━━ RECORDS FOR THE EXERCISE

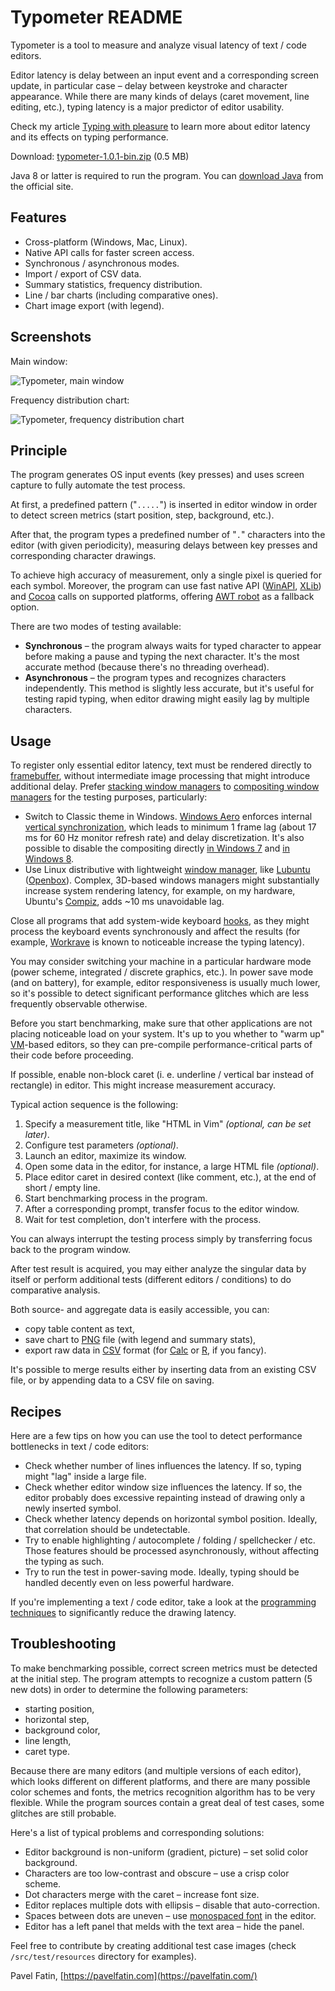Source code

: # Typometer README

Typometer is a tool to measure and analyze visual latency of text / code editors.

Editor latency is delay between an input event and a corresponding screen update, in particular case – delay between keystroke and character appearance. While there are many kinds of delays (caret movement, line editing, etc.), typing latency is a major predictor of editor usability.

Check my article [Typing with pleasure](https://pavelfatin.com/typing-with-pleasure) to learn more about editor latency and its effects on typing performance.

Download: [typometer-1.0.1-bin.zip](https://github.com/pavelfatin/typometer/releases/download/v1.0.1/typometer-1.0.1-bin.zip) (0.5 MB)

Java 8 or latter is required to run the program. You can [download Java](https://java.com/download) from the official site.

## Features

* Cross-platform (Windows, Mac, Linux).
* Native API calls for faster screen access.
* Synchronous / asynchronous modes.
* Import / export of CSV data.
* Summary statistics, frequency distribution.
* Line / bar charts (including comparative ones).
* Chart image export (with legend).

## Screenshots

Main window:

![Typometer, main window](https://pavelfatin.com/images/typometer/typometer-window.png "Typometer, main window")

Frequency distribution chart:

![Typometer, frequency distribution chart](https://pavelfatin.com/images/typometer/typometer-distribution.png "Typometer, frequency distribution chart")

## Principle

The program generates OS input events (key presses) and uses screen capture to fully automate the test process.

At first, a predefined pattern ("``.....``") is inserted in editor window in order to detect screen metrics (start position, step, background, etc.).

After that, the program types a predefined number of "``.``" characters into the editor (with given periodicity), measuring delays between key presses and corresponding character drawings.

To achieve high accuracy of measurement, only a single pixel is queried for each symbol. Moreover, the program can use fast native API ([WinAPI](https://en.wikipedia.org/wiki/Windows_API), [XLib](https://en.wikipedia.org/wiki/Xlib)) and [Cocoa](https://en.wikipedia.org/wiki/Cocoa_(API)) calls on supported platforms, offering [AWT robot](http://docs.oracle.com/javase/8/docs/api/java/awt/Robot.html) as a fallback option.

There are two modes of testing available:

* **Synchronous** – the program always waits for typed character to appear before making a pause and typing the next character. It's the most accurate method (because there's no threading overhead).
* **Asynchronous** – the program types and recognizes characters independently. This method is slightly less accurate, but it's useful for testing rapid typing, when editor drawing might easily lag by multiple characters.

## Usage

To register only essential editor latency, text must be rendered directly to [framebuffer](https://en.wikipedia.org/wiki/Framebuffer), without intermediate image processing that might introduce additional delay. Prefer [stacking window managers](https://en.wikipedia.org/wiki/Stacking_window_manager) to [compositing window managers](https://en.wikipedia.org/wiki/Compositing_window_manager) for the testing purposes, particularly:

* Switch to Classic theme in Windows. [Windows Aero](https://en.wikipedia.org/wiki/Windows_Aero) enforces internal [vertical synchronization](https://en.wikipedia.org/wiki/Analog_television#Vertical_synchronization), which leads to minimum 1 frame lag (about 17 ms for 60 Hz monitor refresh rate) and delay discretization. It's also possible to disable the compositing directly [in Windows 7](https://web.archive.org/web/20161021060058/http://www.softwareaudioconsole.com/Tweaking_Windows_7.htm) and [in Windows 8](http://www.rlauncher.com/wiki/index.php?title=Input_Lag_Checklist#Disable_Desktop_Composition_in_Windows_8_and_8.1).
* Use Linux distributive with lightweight [window manager](https://en.wikipedia.org/wiki/Window_manager), like [Lubuntu](http://lubuntu.net/) ([Openbox](https://en.wikipedia.org/wiki/Openbox)). Complex, 3D-based windows managers might substantially increase system rendering latency, for example, on my hardware, Ubuntu's [Compiz](https://en.wikipedia.org/wiki/Compiz), adds ~10 ms unavoidable lag.

Close all programs that add system-wide keyboard [hooks](https://en.wikipedia.org/wiki/Hooking), as they might process the keyboard events synchronously and affect the results (for example, [Workrave](http://www.workrave.org/) is known to noticeable increase the typing latency).

You may consider switching your machine in a particular hardware mode (power scheme, integrated / discrete graphics, etc.). In power save mode (and on battery), for example, editor responsiveness is usually much lower, so it's possible to detect significant performance glitches which are less frequently observable otherwise.

Before you start benchmarking, make sure that other applications are not placing noticeable load on your system. It's up to you whether to "warm up" [VM](https://en.wikipedia.org/wiki/Virtual_machine#Process_virtual_machines)-based editors, so they can pre-compile performance-critical parts of their code before proceeding.

If possible, enable non-block caret (i. e. underline / vertical bar instead of rectangle) in editor. This might increase measurement accuracy.

Typical action sequence is the following:

1. Specify a measurement title, like "HTML in Vim" *(optional, can be set later)*.
2. Configure test parameters *(optional)*.
3. Launch an editor, maximize its window.
4. Open some data in the editor, for instance, a large HTML file *(optional)*.
5. Place editor caret in desired context (like comment, etc.), at the end of short / empty line.
6. Start benchmarking process in the program.
7. After a corresponding prompt, transfer focus to the editor window.
8. Wait for test completion, don't interfere with the process.

You can always interrupt the testing process simply by transferring focus back to the program window.

After test result is acquired, you may either analyze the singular data by itself or perform additional tests (different editors / conditions) to do comparative analysis.

Both source- and aggregate data is easily accessible, you can:

* copy table content  as text,
* save chart to [PNG](https://en.wikipedia.org/wiki/Portable_Network_Graphics) file (with legend and summary stats),
* export raw data in [CSV](https://en.wikipedia.org/wiki/Comma-separated_values) format (for [Calc](https://en.wikipedia.org/wiki/LibreOffice_Calc) or [R](https://www.r-project.org/), if you fancy).

It's possible to merge results either by inserting data from an existing CSV file, or by appending data to a CSV file on saving.

## Recipes

Here are a few tips on how you can use the tool to detect performance bottlenecks in text / code editors:

* Check whether number of lines influences the latency. If so, typing might "lag" inside a large file.
* Check whether editor window size influences the latency. If so, the editor probably does excessive repainting instead of drawing only a newly inserted symbol.
* Check whether latency depends on horizontal symbol position. Ideally, that correlation should be undetectable.
* Try to enable highlighting / autocomplete / folding / spellchecker / etc. Those features should be processed asynchronously, without affecting the typing as such.
* Try to run the test in power-saving mode. Ideally, typing should be handled decently even on less powerful hardware.

If you're implementing a text / code editor, take a look at the [programming techniques](https://pavelfatin.com/low-latency-painting-in-awt-and-swing/) to significantly reduce the drawing latency.

## Troubleshooting

To make benchmarking possible, correct screen metrics must be detected at the initial step. The program attempts to recognize a custom pattern (5 new dots) in order to determine the following parameters:

* starting position,
* horizontal step,
* background color,
* line length,
* caret type.

Because there are many editors (and multiple versions of each editor), which looks different on different platforms, and there are many possible color schemes and fonts, the metrics recognition algorithm has to be very flexible. While the program sources contain a great deal of test cases, some glitches are still probable.

Here's a list of typical problems and corresponding solutions:

* Editor background is non-uniform (gradient, picture) – set solid color background.
* Characters are too low-contrast and obscure – use a crisp color scheme.
* Dot characters merge with the caret – increase font size.
* Editor replaces multiple dots with ellipsis – disable that auto-correction.
* Spaces between dots are uneven – use [monospaced font](https://en.wikipedia.org/wiki/Monospaced_font) in the editor.
* Editor has a left panel that melds with the text area – hide the panel.

Feel free to contribute by creating additional test case images (check `/src/test/resources` directory for examples).

Pavel Fatin, [https://pavelfatin.com](https://pavelfatin.com/)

━━━━

• TASK OBJECTIVE:
Go from the first line of the data above to the line containing "Editor latency is" and retype exactly those lines, both included, but none of the pictures.

• WRITTEN ANSWER:
Source code

: # Typometer README

Typometer is a tool to measure and analyze visual latency of text / code editors.

Editor latency is delay between an input event and a corresponding screen update, in particular case – delay between keystroke and character appearance. While there are many kinds of delays (caret movement, line editing, etc.), typing latency is a major predictor of editor usability.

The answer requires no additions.